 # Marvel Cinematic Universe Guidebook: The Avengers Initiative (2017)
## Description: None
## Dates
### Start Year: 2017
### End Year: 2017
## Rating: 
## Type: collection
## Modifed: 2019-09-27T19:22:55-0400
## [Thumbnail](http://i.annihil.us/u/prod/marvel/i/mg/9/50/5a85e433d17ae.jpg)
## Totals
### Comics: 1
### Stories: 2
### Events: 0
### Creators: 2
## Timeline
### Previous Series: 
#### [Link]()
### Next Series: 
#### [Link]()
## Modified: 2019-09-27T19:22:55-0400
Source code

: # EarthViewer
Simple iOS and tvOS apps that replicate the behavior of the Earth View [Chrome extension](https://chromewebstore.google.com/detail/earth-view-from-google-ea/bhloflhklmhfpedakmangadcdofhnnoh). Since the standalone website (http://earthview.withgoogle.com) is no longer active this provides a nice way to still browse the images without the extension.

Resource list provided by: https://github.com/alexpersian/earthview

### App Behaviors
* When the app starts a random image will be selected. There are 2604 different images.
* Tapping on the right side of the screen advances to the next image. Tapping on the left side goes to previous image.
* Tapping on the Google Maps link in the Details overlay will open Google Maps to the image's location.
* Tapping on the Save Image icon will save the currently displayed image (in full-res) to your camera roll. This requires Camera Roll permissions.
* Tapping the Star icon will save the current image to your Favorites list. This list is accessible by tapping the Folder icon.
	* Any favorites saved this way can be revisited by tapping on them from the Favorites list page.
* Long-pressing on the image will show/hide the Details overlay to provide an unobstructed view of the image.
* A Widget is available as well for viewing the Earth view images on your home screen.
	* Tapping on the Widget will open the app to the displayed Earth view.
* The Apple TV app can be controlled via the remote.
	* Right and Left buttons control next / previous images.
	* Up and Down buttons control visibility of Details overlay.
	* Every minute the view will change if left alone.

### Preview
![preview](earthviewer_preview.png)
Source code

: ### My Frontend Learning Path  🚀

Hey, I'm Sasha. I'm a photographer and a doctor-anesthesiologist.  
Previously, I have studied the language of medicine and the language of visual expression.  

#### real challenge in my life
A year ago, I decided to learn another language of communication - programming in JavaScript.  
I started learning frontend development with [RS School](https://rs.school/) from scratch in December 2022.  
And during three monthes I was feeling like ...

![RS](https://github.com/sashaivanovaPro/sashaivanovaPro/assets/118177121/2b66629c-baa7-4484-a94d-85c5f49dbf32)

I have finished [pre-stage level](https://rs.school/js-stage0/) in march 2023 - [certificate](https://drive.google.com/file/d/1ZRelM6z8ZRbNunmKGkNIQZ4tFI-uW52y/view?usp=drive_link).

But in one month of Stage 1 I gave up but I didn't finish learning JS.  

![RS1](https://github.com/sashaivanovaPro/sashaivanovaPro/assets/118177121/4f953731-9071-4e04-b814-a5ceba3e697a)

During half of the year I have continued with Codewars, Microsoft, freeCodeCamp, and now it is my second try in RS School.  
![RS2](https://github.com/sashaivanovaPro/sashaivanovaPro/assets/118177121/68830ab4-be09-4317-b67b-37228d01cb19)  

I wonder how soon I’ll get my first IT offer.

====================

EXERCISE DESCRIPTION:
Each line above needs to be repeated exactly, with nothing omitted.

ANSWER TO THE PROBLEM:
 # Marvel Cinematic Universe Guidebook: The Avengers Initiative (2017)
## Description: None
## Dates
### Start Year: 2017
### End Year: 2017
## Rating: 
## Type: collection
## Modifed: 2019-09-27T19:22:55-0400
## [Thumbnail](http://i.annihil.us/u/prod/marvel/i/mg/9/50/5a85e433d17ae.jpg)
## Totals
### Comics: 1
### Stories: 2
### Events: 0
### Creators: 2
## Timeline
### Previous Series: 
#### [Link]()
### Next Series: 
#### [Link]()
## Modified: 2019-09-27T19:22:55-0400
Source code

: # EarthViewer
Simple iOS and tvOS apps that replicate the behavior of the Earth View [Chrome extension](https://chromewebstore.google.com/detail/earth-view-from-google-ea/bhloflhklmhfpedakmangadcdofhnnoh). Since the standalone website (http://earthview.withgoogle.com) is no longer active this provides a nice way to still browse the images without the extension.

Resource list provided by: https://github.com/alexpersian/earthview

### App Behaviors
* When the app starts a random image will be selected. There are 2604 different images.
* Tapping on the right side of the screen advances to the next image. Tapping on the left side goes to previous image.
* Tapping on the Google Maps link in the Details overlay will open Google Maps to the image's location.
* Tapping on the Save Image icon will save the currently displayed image (in full-res) to your camera roll. This requires Camera Roll permissions.
* Tapping the Star icon will save the current image to your Favorites list. This list is accessible by tapping the Folder icon.
	* Any favorites saved this way can be revisited by tapping on them from the Favorites list page.
* Long-pressing on the image will show/hide the Details overlay to provide an unobstructed view of the image.
* A Widget is available as well for viewing the Earth view images on your home screen.
	* Tapping on the Widget will open the app to the displayed Earth view.
* The Apple TV app can be controlled via the remote.
	* Right and Left buttons control next / previous images.
	* Up and Down buttons control visibility of Details overlay.
	* Every minute the view will change if left alone.

### Preview
![preview](earthviewer_preview.png)
Source code

: ### My Frontend Learning Path  🚀

Hey, I'm Sasha. I'm a photographer and a doctor-anesthesiologist.  
Previously, I have studied the language of medicine and the language of visual expression.  

#### real challenge in my life
A year ago, I decided to learn another language of communication - programming in JavaScript.  
I started learning frontend development with [RS School](https://rs.school/) from scratch in December 2022.  
And during three monthes I was feeling like ...

![RS](https://github.com/sashaivanovaPro/sashaivanovaPro/assets/118177121/2b66629c-baa7-4484-a94d-85c5f49dbf32)

I have finished [pre-stage level](https://rs.school/js-stage0/) in march 2023 - [certificate](https://drive.google.com/file/d/1ZRelM6z8ZRbNunmKGkNIQZ4tFI-uW52y/view?usp=drive_link).

But in one month of Stage 1 I gave up but I didn't finish learning JS.  

![RS1](https://github.com/sashaivanovaPro/sashaivanovaPro/assets/118177121/4f953731-9071-4e04-b814-a5ceba3e697a)

During half of the year I have continued with Codewars, Microsoft, freeCodeCamp, and now it is my second try in RS School.  
![RS2](https://github.com/sashaivanovaPro/sashaivanovaPro/assets/118177121/68830ab4-be09-4317-b67b-37228d01cb19)  

I wonder how soon I’ll get my first IT offer.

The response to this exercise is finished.